Так что «войска устремляются в бой», причем время беспорядочных передвижений германцев былых времен прошло. Теперь (в 16 г.) они усвоили кое-какие положения римской дисциплины (в силу «длительной войны с нами»).
Похоже, Арминий вел себя не совсем как римский полководец (imperator), который отдает строгие приказы, а после этого наблюдает за сражением, побуждая, если надо, войска к бою, как это делал Германик в прошлом (16-м) году.
Возникает, скорей, ощущение, что он распалял эмоции своего оста, добиваясь одобрения — бряцания оружием, как во время ptaid'a. Ему полагалось убеждать и подавать пример: он сидит на коне и напоминает о своей доблести, которую доказала его победа в 9 г., а Маробода называет трусом и беглецом, пошедшим на соглашение с римлянами, «предателем родины, заслуживающим, чтобы его отвергли с такой же беспощадностью, с какою они истребляли легионы Квинтилия Вара»{82}. Но Маробод, в свою очередь, хвалил себя и превозносил прежде всего Ингвиомера, который теперь был на его стороне как воплощение истинной славы херусков, не то что самозванец Арминий…

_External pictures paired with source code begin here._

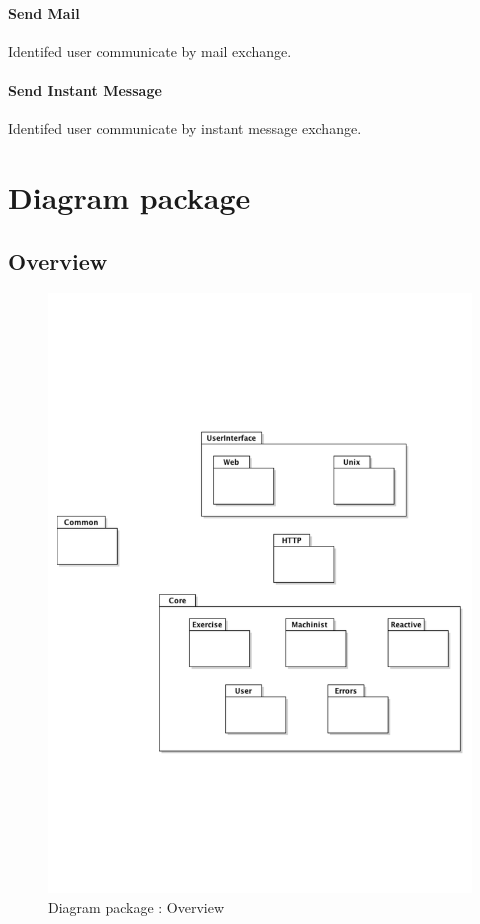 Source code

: 		\subsubsection{Send Mail}
			Identifed user communicate by mail exchange.
		\subsubsection{Send Instant Message}
			Identifed user communicate by instant message exchange.

\chapter{Diagram package}

\section{Overview}
	\begin{figure}[ht]
			\begin{center}
				\includegraphics[width=\textwidth,  trim=2cm 6cm 2cm 7cm]{UML_figure/DP/general/DP_General.pdf}
				\caption{Diagram package : Overview}
			\end{center}
	\end{figure}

Самозванец, Верцингеториг наших немецких друзей? В самом деле, начался яростный спор. И яростная война, потому что завязался горячий бой с неясным исходом — однако, не столь уж неясным, коль скоро его прервали. Маробод предпочел не возобновлять бой, а отойти на возвышенность. Там он обнаружил, что дезертирства ослабили его силы. Иными словами, эта междоусобная война не то чтобы оказалась безобидной, но не вызвала и настоящего разгула братоубийственных страстей. Напротив, «Анналы» Тацита не единожды описывают старания военных вождей усилиться с помощью собственной группировки, редко пренебрегая поддержкой Рима и сталкивая одних противников с другими посредством пропаганды и оружия. Стоит одному из них добиться существенных успехов, как против него начинают негодовать, даже в рядах его родичей, и он теряет поддержку Рима, пусть он и пользовался ею поначалу. После чего он обычно бежит, реже его убивают. Соперничество германцев и макиавеллизм империи сдерживают честолюбцев и способствуют сохранению чисто аристократической системы.